Stripping Commas and Periods

Keyfer Mathewson picture Keyfer Mathewson · Mar 20, 2013 · Viewed 27.5k times · Source

I am currently trying to input a text file, separate each word and organize them into a list.

The current problem I'm having is getting rid of commas and periods from the text file.

My code is below:

#Process a '*.txt' file.
def Process():
    name = input("What is the name of the file you would like to read from? ")

    file = open( name , "r" )
    text = [word for line in file for word in line.lower().split()]
    word = word.replace(",", "")
    word = word.replace(".", "")

    print(text)

The output I'm currently getting is this:

['this', 'is', 'the', 'first', 'line', 'of', 'the', 'file.', 'this', 'is', 'the', 'second', 'line.']

As you can see, the words "file" and "line" have a period at the end of them.
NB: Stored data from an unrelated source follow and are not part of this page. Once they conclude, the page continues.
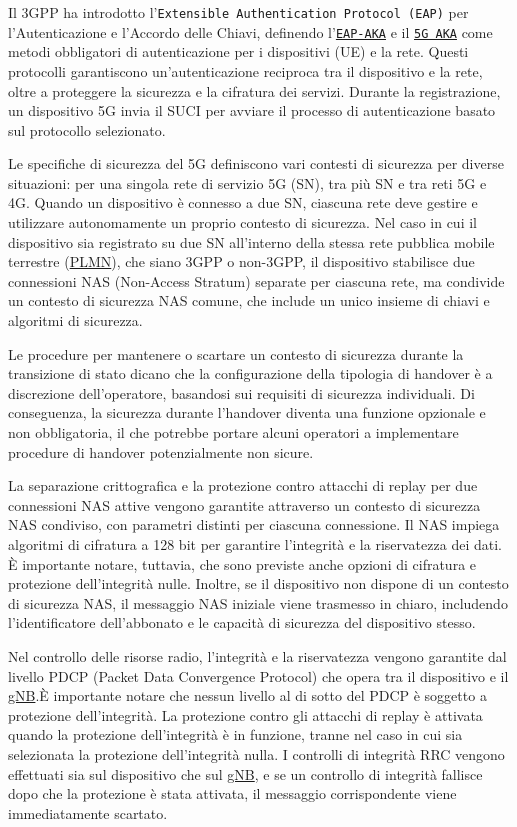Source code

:\documentclass[english]{article}
\begin{document}
Il 3GPP ha introdotto l'\texttt{Extensible Authentication Protocol (EAP)} per
l'Autenticazione e l'Accordo delle Chiavi, definendo
l'\texttt{\hyperlink{EAP-AKA}{EAP-AKA}} e il \texttt{\hyperlink{5G AKA}{5G
		AKA}} come metodi obbligatori di autenticazione per i dispositivi (UE) e la
rete. Questi protocolli garantiscono un'autenticazione reciproca tra il
dispositivo e la rete, oltre a proteggere la sicurezza e la cifratura dei
servizi. Durante la registrazione, un dispositivo 5G invia il SUCI per avviare
il processo di autenticazione basato sul protocollo selezionato.

Le specifiche di sicurezza del 5G definiscono vari contesti di sicurezza per
diverse situazioni: per una singola rete di servizio 5G (SN), tra più SN e tra
reti 5G e 4G. Quando un dispositivo è connesso a due SN, ciascuna rete deve
gestire e utilizzare autonomamente un proprio contesto di sicurezza. Nel caso
in cui il dispositivo sia registrato su due SN all'interno della stessa rete
pubblica mobile terrestre (\hyperlink{PLMN}{PLMN}), che siano 3GPP o non-3GPP,
il dispositivo stabilisce due connessioni NAS (Non-Access Stratum) separate per
ciascuna rete, ma condivide un contesto di sicurezza NAS comune, che include un
unico insieme di chiavi e algoritmi di sicurezza.

Le procedure per mantenere o scartare un contesto di sicurezza durante la
transizione di stato dicano che la configurazione della tipologia di handover è
a discrezione dell'operatore, basandosi sui requisiti di sicurezza individuali.
Di conseguenza, la sicurezza durante l'handover diventa una funzione opzionale
e non obbligatoria, il che potrebbe portare alcuni operatori a implementare
procedure di handover potenzialmente non sicure.

La separazione crittografica e la protezione contro attacchi di replay per due
connessioni NAS attive vengono garantite attraverso un contesto di sicurezza
NAS condiviso, con parametri distinti per ciascuna connessione. Il NAS impiega
algoritmi di cifratura a 128 bit per garantire l'integrità e la riservatezza
dei dati. È importante notare, tuttavia, che sono previste anche opzioni di
cifratura e protezione dell'integrità nulle. Inoltre, se il dispositivo non
dispone di un contesto di sicurezza NAS, il messaggio NAS iniziale viene
trasmesso in chiaro, includendo l'identificatore dell'abbonato e le capacità di
sicurezza del dispositivo stesso.

Nel controllo delle risorse radio, l'integrità e la riservatezza vengono
garantite dal livello PDCP (Packet Data Convergence Protocol) che opera tra il
dispositivo e il \hyperlink{gNB}{gNB}.\@ È importante notare che nessun livello
al di sotto del PDCP è soggetto a protezione dell'integrità. La protezione
contro gli attacchi di replay è attivata quando la protezione dell'integrità è
in funzione, tranne nel caso in cui sia selezionata la protezione
dell'integrità nulla. I controlli di integrità RRC vengono effettuati sia sul
dispositivo che sul \hyperlink{gNB}{gNB}, e se un controllo di integrità
fallisce dopo che la protezione è stata attivata, il messaggio corrispondente
viene immediatamente scartato.
\end{document}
The text file I'm reading is:

This is the first line of the file.

This is the second line.

Thanks in advance.

Answer

jamylak picture jamylak · Mar 20, 2013

These lines have no effect

word = word.replace(",", "")
word = word.replace(".", "")

just change your list comp to this:

[word.replace(",", "").replace(".", "") 
 for line in file for word in line.lower().split()]